Dataset entries:
○ ○ ○

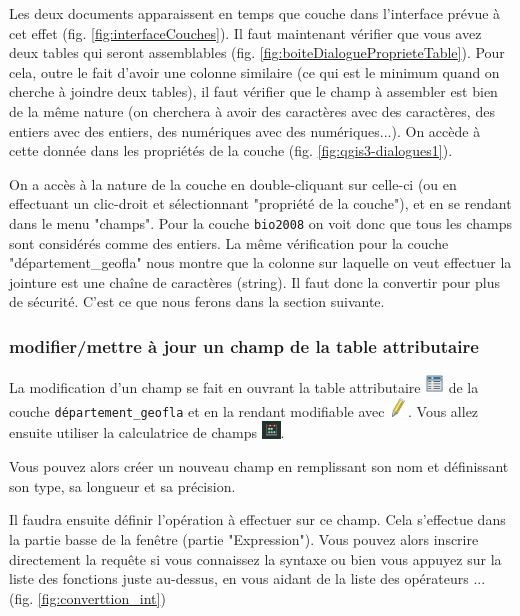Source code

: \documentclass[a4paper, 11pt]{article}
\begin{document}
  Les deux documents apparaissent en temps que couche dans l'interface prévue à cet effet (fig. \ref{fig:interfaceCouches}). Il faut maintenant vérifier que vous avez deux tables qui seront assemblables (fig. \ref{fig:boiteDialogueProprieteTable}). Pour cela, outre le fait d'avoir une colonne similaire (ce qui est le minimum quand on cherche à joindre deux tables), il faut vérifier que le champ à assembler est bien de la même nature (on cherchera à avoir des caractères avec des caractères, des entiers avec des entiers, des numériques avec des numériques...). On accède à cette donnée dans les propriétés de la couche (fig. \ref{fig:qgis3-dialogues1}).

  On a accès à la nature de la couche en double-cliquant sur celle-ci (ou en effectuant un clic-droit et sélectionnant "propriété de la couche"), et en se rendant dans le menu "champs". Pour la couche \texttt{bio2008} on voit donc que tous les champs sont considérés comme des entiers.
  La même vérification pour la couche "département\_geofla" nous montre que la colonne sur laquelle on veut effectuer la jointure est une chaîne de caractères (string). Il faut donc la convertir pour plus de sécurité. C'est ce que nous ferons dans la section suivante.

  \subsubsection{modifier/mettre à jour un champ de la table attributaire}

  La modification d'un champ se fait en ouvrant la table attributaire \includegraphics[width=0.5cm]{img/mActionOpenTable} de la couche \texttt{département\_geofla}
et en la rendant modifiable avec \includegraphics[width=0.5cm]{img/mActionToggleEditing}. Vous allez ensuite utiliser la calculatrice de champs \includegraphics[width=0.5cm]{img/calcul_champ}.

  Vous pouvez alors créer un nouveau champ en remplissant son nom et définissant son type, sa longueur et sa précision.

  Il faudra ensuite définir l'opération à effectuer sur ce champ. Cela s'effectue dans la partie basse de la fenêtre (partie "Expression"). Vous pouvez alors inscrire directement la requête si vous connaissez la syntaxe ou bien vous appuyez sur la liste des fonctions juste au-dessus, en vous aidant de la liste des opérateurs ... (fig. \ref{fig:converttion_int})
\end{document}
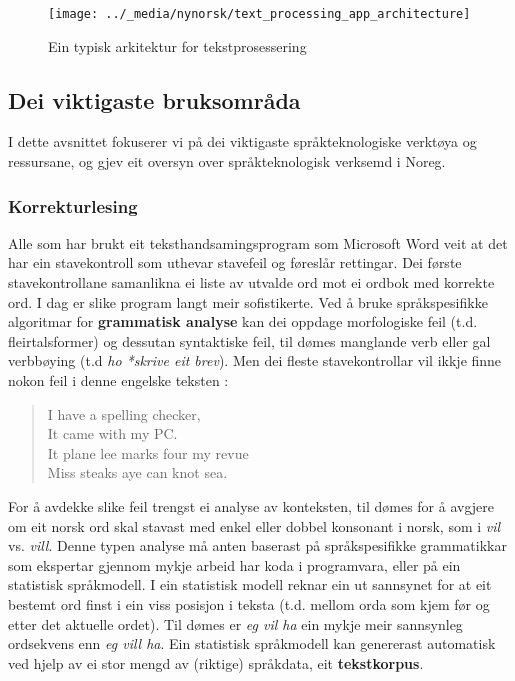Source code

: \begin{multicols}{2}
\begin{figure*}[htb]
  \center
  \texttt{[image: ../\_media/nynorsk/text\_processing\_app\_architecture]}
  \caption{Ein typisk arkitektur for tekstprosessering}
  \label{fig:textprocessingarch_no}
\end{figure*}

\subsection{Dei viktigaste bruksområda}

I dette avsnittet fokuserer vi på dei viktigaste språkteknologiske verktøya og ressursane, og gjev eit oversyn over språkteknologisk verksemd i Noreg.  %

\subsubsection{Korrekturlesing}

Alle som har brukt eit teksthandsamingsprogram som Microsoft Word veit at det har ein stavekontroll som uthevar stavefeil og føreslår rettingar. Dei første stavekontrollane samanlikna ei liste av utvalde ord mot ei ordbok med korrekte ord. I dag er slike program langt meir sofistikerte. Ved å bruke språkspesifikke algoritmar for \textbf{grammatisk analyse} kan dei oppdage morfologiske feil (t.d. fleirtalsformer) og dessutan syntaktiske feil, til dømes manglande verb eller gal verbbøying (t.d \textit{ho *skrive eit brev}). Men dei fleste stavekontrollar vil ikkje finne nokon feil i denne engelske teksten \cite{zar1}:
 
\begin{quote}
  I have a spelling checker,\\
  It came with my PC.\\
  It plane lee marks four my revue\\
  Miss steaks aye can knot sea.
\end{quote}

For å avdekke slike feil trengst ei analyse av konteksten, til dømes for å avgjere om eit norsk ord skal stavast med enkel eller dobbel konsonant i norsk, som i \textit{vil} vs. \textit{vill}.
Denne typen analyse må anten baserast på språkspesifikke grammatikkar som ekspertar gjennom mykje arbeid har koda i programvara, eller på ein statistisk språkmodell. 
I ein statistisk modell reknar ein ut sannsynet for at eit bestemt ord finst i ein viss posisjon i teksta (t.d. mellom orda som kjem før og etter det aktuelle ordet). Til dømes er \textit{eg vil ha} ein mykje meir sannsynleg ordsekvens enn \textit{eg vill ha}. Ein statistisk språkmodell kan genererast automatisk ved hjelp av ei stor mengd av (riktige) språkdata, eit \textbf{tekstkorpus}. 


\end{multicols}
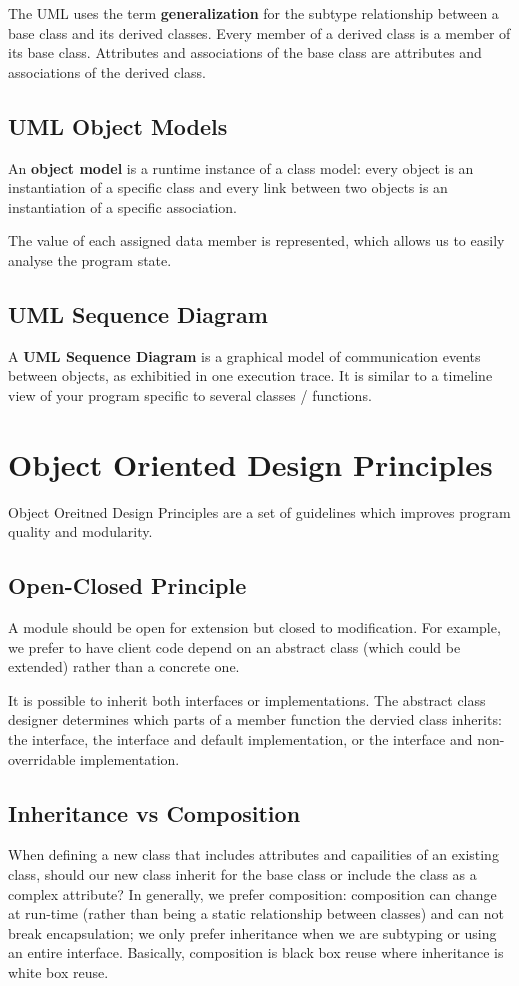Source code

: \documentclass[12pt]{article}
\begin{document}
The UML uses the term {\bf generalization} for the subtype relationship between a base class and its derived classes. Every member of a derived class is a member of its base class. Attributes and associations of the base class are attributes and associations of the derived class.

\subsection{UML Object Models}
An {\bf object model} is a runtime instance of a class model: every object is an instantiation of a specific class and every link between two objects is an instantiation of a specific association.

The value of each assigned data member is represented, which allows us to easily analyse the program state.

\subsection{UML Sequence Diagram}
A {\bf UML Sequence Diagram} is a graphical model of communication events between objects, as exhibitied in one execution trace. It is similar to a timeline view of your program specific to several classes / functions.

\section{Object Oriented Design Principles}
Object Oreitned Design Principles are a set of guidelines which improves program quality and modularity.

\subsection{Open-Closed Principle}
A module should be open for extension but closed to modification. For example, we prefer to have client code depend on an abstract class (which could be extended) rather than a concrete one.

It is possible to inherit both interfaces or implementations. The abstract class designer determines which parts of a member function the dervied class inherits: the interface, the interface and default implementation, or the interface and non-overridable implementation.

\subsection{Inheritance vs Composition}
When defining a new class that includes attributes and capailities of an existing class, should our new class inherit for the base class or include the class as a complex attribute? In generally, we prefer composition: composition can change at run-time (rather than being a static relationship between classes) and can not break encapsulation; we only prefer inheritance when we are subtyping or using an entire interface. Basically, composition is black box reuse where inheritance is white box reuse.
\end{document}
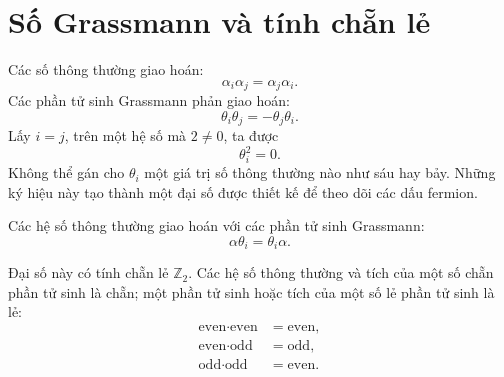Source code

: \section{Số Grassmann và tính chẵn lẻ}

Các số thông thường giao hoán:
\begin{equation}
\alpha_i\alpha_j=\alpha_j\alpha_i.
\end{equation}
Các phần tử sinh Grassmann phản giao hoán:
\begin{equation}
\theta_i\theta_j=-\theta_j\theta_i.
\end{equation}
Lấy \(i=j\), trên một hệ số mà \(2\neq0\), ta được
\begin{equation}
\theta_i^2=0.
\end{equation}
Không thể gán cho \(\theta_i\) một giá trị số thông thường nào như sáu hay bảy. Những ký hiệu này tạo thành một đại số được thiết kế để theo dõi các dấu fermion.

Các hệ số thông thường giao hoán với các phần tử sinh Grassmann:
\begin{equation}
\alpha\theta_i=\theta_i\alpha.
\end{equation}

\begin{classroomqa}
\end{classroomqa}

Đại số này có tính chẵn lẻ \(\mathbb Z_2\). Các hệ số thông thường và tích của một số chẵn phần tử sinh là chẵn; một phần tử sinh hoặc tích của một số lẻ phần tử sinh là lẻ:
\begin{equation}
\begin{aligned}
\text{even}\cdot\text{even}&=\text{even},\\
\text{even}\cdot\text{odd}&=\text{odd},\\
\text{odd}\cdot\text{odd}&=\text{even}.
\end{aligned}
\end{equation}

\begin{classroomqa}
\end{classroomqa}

○ ○ ○

- **Required work**: Print every entry exactly as written, without the pictures.

- **The answer**:
Source code

: \documentclass[a4paper, 11pt]{article}
\begin{document}
  Les deux documents apparaissent en temps que couche dans l'interface prévue à cet effet (fig. \ref{fig:interfaceCouches}). Il faut maintenant vérifier que vous avez deux tables qui seront assemblables (fig. \ref{fig:boiteDialogueProprieteTable}). Pour cela, outre le fait d'avoir une colonne similaire (ce qui est le minimum quand on cherche à joindre deux tables), il faut vérifier que le champ à assembler est bien de la même nature (on cherchera à avoir des caractères avec des caractères, des entiers avec des entiers, des numériques avec des numériques...). On accède à cette donnée dans les propriétés de la couche (fig. \ref{fig:qgis3-dialogues1}).

  On a accès à la nature de la couche en double-cliquant sur celle-ci (ou en effectuant un clic-droit et sélectionnant "propriété de la couche"), et en se rendant dans le menu "champs". Pour la couche \texttt{bio2008} on voit donc que tous les champs sont considérés comme des entiers.
  La même vérification pour la couche "département\_geofla" nous montre que la colonne sur laquelle on veut effectuer la jointure est une chaîne de caractères (string). Il faut donc la convertir pour plus de sécurité. C'est ce que nous ferons dans la section suivante.

  \subsubsection{modifier/mettre à jour un champ de la table attributaire}

  La modification d'un champ se fait en ouvrant la table attributaire \includegraphics[width=0.5cm]{img/mActionOpenTable} de la couche \texttt{département\_geofla}
et en la rendant modifiable avec \includegraphics[width=0.5cm]{img/mActionToggleEditing}. Vous allez ensuite utiliser la calculatrice de champs \includegraphics[width=0.5cm]{img/calcul_champ}.

  Vous pouvez alors créer un nouveau champ en remplissant son nom et définissant son type, sa longueur et sa précision.

  Il faudra ensuite définir l'opération à effectuer sur ce champ. Cela s'effectue dans la partie basse de la fenêtre (partie "Expression"). Vous pouvez alors inscrire directement la requête si vous connaissez la syntaxe ou bien vous appuyez sur la liste des fonctions juste au-dessus, en vous aidant de la liste des opérateurs ... (fig. \ref{fig:converttion_int})
\end{document}
Source code

: \begin{multicols}{2}
\begin{figure*}[htb]
  \center
  \texttt{[image: ../\_media/nynorsk/text\_processing\_app\_architecture]}
  \caption{Ein typisk arkitektur for tekstprosessering}
  \label{fig:textprocessingarch_no}
\end{figure*}

\subsection{Dei viktigaste bruksområda}

I dette avsnittet fokuserer vi på dei viktigaste språkteknologiske verktøya og ressursane, og gjev eit oversyn over språkteknologisk verksemd i Noreg.  %

\subsubsection{Korrekturlesing}

Alle som har brukt eit teksthandsamingsprogram som Microsoft Word veit at det har ein stavekontroll som uthevar stavefeil og føreslår rettingar. Dei første stavekontrollane samanlikna ei liste av utvalde ord mot ei ordbok med korrekte ord. I dag er slike program langt meir sofistikerte. Ved å bruke språkspesifikke algoritmar for \textbf{grammatisk analyse} kan dei oppdage morfologiske feil (t.d. fleirtalsformer) og dessutan syntaktiske feil, til dømes manglande verb eller gal verbbøying (t.d \textit{ho *skrive eit brev}). Men dei fleste stavekontrollar vil ikkje finne nokon feil i denne engelske teksten \cite{zar1}:
 
\begin{quote}
  I have a spelling checker,\\
  It came with my PC.\\
  It plane lee marks four my revue\\
  Miss steaks aye can knot sea.
\end{quote}

For å avdekke slike feil trengst ei analyse av konteksten, til dømes for å avgjere om eit norsk ord skal stavast med enkel eller dobbel konsonant i norsk, som i \textit{vil} vs. \textit{vill}.
Denne typen analyse må anten baserast på språkspesifikke grammatikkar som ekspertar gjennom mykje arbeid har koda i programvara, eller på ein statistisk språkmodell. 
I ein statistisk modell reknar ein ut sannsynet for at eit bestemt ord finst i ein viss posisjon i teksta (t.d. mellom orda som kjem før og etter det aktuelle ordet). Til dømes er \textit{eg vil ha} ein mykje meir sannsynleg ordsekvens enn \textit{eg vill ha}. Ein statistisk språkmodell kan genererast automatisk ved hjelp av ei stor mengd av (riktige) språkdata, eit \textbf{tekstkorpus}. 


\end{multicols}
Source code

: \documentclass[12pt]{article}
\begin{document}
The UML uses the term {\bf generalization} for the subtype relationship between a base class and its derived classes. Every member of a derived class is a member of its base class. Attributes and associations of the base class are attributes and associations of the derived class.

\subsection{UML Object Models}
An {\bf object model} is a runtime instance of a class model: every object is an instantiation of a specific class and every link between two objects is an instantiation of a specific association.

The value of each assigned data member is represented, which allows us to easily analyse the program state.

\subsection{UML Sequence Diagram}
A {\bf UML Sequence Diagram} is a graphical model of communication events between objects, as exhibitied in one execution trace. It is similar to a timeline view of your program specific to several classes / functions.

\section{Object Oriented Design Principles}
Object Oreitned Design Principles are a set of guidelines which improves program quality and modularity.

\subsection{Open-Closed Principle}
A module should be open for extension but closed to modification. For example, we prefer to have client code depend on an abstract class (which could be extended) rather than a concrete one.

It is possible to inherit both interfaces or implementations. The abstract class designer determines which parts of a member function the dervied class inherits: the interface, the interface and default implementation, or the interface and non-overridable implementation.

\subsection{Inheritance vs Composition}
When defining a new class that includes attributes and capailities of an existing class, should our new class inherit for the base class or include the class as a complex attribute? In generally, we prefer composition: composition can change at run-time (rather than being a static relationship between classes) and can not break encapsulation; we only prefer inheritance when we are subtyping or using an entire interface. Basically, composition is black box reuse where inheritance is white box reuse.
\end{document}
Source code

: \section{Số Grassmann và tính chẵn lẻ}

Các số thông thường giao hoán:
\begin{equation}
\alpha_i\alpha_j=\alpha_j\alpha_i.
\end{equation}
Các phần tử sinh Grassmann phản giao hoán:
\begin{equation}
\theta_i\theta_j=-\theta_j\theta_i.
\end{equation}
Lấy \(i=j\), trên một hệ số mà \(2\neq0\), ta được
\begin{equation}
\theta_i^2=0.
\end{equation}
Không thể gán cho \(\theta_i\) một giá trị số thông thường nào như sáu hay bảy. Những ký hiệu này tạo thành một đại số được thiết kế để theo dõi các dấu fermion.

Các hệ số thông thường giao hoán với các phần tử sinh Grassmann:
\begin{equation}
\alpha\theta_i=\theta_i\alpha.
\end{equation}

\begin{classroomqa}
\end{classroomqa}

Đại số này có tính chẵn lẻ \(\mathbb Z_2\). Các hệ số thông thường và tích của một số chẵn phần tử sinh là chẵn; một phần tử sinh hoặc tích của một số lẻ phần tử sinh là lẻ:
\begin{equation}
\begin{aligned}
\text{even}\cdot\text{even}&=\text{even},\\
\text{even}\cdot\text{odd}&=\text{odd},\\
\text{odd}\cdot\text{odd}&=\text{even}.
\end{aligned}
\end{equation}

\begin{classroomqa}
\end{classroomqa}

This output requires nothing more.